So, how can we write ameliorate to-do lists? At that place are lots of strategies out there (including swapping a to-do listing for a to-be list), merely one of the best ones I've seen recently is the 1-3-5 dominion.

How to i-three-5 Your To-Do List

This dominion takes into consideration our to-practise listing overstuffing and the planning fallacy. It comes from Alex Cavoulacos over at The Muse. Her to-practice list theory: "On any given twenty-four hour period, assume that you tin merely accomplish one big affair, three medium things, and five modest things," she writes.

To beginning, create 1 master list of everything you demand to do—basically, our typical to-do list style.

Then, employ that list to create a more realistic daily to-do list. On another sheet of real/app/cloud paper, create another listing with the buckets Cavoulacos mentioned—one big, iii medium, and 3 modest.

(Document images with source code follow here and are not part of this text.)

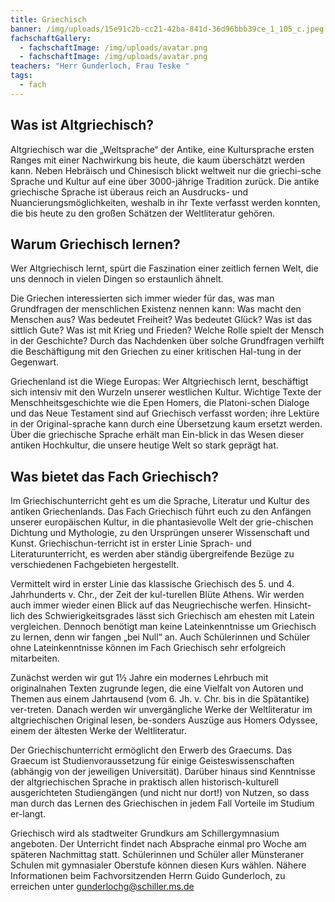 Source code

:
 ```yaml
---
title: Griechisch
banner: /img/uploads/15e91c2b-cc21-42ba-841d-36d96bbb39ce_1_105_c.jpeg
fachschaftGallery:
  - fachschaftImage: /img/uploads/avatar.png
  - fachschaftImage: /img/uploads/avatar.png
teachers: "Herr Gunderloch, Frau Teske "
tags:
  - fach
---
```

## Was ist Altgriechisch?

Altgriechisch war die „Weltsprache“ der Antike, eine Kultursprache ersten Ranges mit einer Nachwirkung bis heute, die kaum überschätzt werden kann. Neben Hebräisch und Chinesisch blickt weltweit nur die griechi-sche Sprache und Kultur auf eine über 3000-jährige Tradition zurück. Die antike griechische Sprache ist überaus reich an Ausdrucks- und Nuancierungsmöglichkeiten, weshalb in ihr Texte verfasst werden konnten, die bis heute zu den großen Schätzen der Weltliteratur gehören.



## Warum Griechisch lernen?

Wer Altgriechisch lernt, spürt die Faszination einer zeitlich fernen Welt, die uns dennoch in vielen Dingen so erstaunlich ähnelt.

Die Griechen interessierten sich immer wieder für das, was man Grundfragen der menschlichen Existenz nennen kann: Was macht den Menschen aus? Was bedeutet Freiheit? Was bedeutet Glück? Was ist das sittlich Gute? Was ist mit Krieg und Frieden? Welche Rolle spielt der Mensch in der Geschichte? Durch das Nachdenken über solche Grundfragen verhilft die Beschäftigung mit den Griechen zu einer kritischen Hal-tung in der Gegenwart.

Griechenland ist die Wiege Europas: Wer Altgriechisch lernt, beschäftigt sich intensiv mit den Wurzeln unserer westlichen Kultur. Wichtige Texte der Menschheitsgeschichte wie die Epen Homers, die Platoni-schen Dialoge und das Neue Testament sind auf Griechisch verfasst worden; ihre Lektüre in der Original-sprache kann durch eine Übersetzung kaum ersetzt werden. Über die griechische Sprache erhält man Ein-blick in das Wesen dieser antiken Hochkultur, die unsere heutige Welt so stark geprägt hat.



## Was bietet das Fach Griechisch?

Im Griechischunterricht geht es um die Sprache, Literatur und Kultur des antiken Griechenlands. Das Fach Griechisch führt euch zu den Anfängen unserer europäischen Kultur, in die phantasievolle Welt der grie-chischen Dichtung und Mythologie, zu den Ursprüngen unserer Wissenschaft und Kunst. Griechischun-terricht ist in erster Linie Sprach- und Literaturunterricht, es werden aber ständig übergreifende Bezüge zu verschiedenen Fachgebieten hergestellt.

Vermittelt wird in erster Linie das klassische Griechisch des 5. und 4. Jahrhunderts v. Chr., der Zeit der kul-turellen Blüte Athens. Wir werden auch immer wieder einen Blick auf das Neugriechische werfen. Hinsicht-lich des Schwierigkeitsgrades lässt sich Griechisch am ehesten mit Latein vergleichen. Dennoch benötigt man keine Lateinkenntnisse um Griechisch zu lernen, denn wir fangen „bei Null“ an. Auch Schülerinnen und Schüler ohne Lateinkenntnisse können im Fach Griechisch sehr erfolgreich mitarbeiten.

Zunächst werden wir gut 1½ Jahre ein modernes Lehrbuch mit originalnahen Texten zugrunde legen, die eine Vielfalt von Autoren und Themen aus einem Jahrtausend (vom 6. Jh. v. Chr. bis in die Spätantike) ver-treten. Danach werden wir unvergängliche Werke der Weltliteratur im altgriechischen Original lesen, be-sonders Auszüge aus Homers Odyssee, einem der ältesten Werke der Weltliteratur.

Der Griechischunterricht ermöglicht den Erwerb des Graecums. Das Graecum ist Studienvoraussetzung für einige Geisteswissenschaften (abhängig von der jeweiligen Universität). Darüber hinaus sind Kenntnisse der altgriechischen Sprache in praktisch allen historisch-kulturell ausgerichteten Studiengängen (und nicht nur dort!) von Nutzen, so dass man durch das Lernen des Griechischen in jedem Fall Vorteile im Studium er-langt.



Griechisch wird als stadtweiter Grundkurs am Schillergymnasium angeboten. Der Unterricht findet nach Absprache einmal pro Woche am späteren Nachmittag statt. Schülerinnen und Schüler aller Münsteraner Schulen mit gymnasialer Oberstufe können diesen Kurs wählen. Nähere Informationen beim Fachvorsitzenden Herrn Guido Gunderloch, zu erreichen unter [gunderlochg@schiller.ms.de](mailto:gunderlochg@schiller.ms.de)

Your list will look something like this:

Big

●︎

Medium

●︎

●︎

●︎

Pocket-sized

●︎

●︎

●︎

●︎

●︎

And then, utilise your primary to-do list to fill in those blanks based on what'southward important for you to get done that mean solar day and how long it'll have. Peradventure a "large" task requires a few hours, a "medium" task one hr, and a "small" xv to 30 minutes. If you tin can, Cavoulacos recommends leaving a few of the "small" and "medium" lines blank, too, for those unexpected urgent assignments that always seem popular upward.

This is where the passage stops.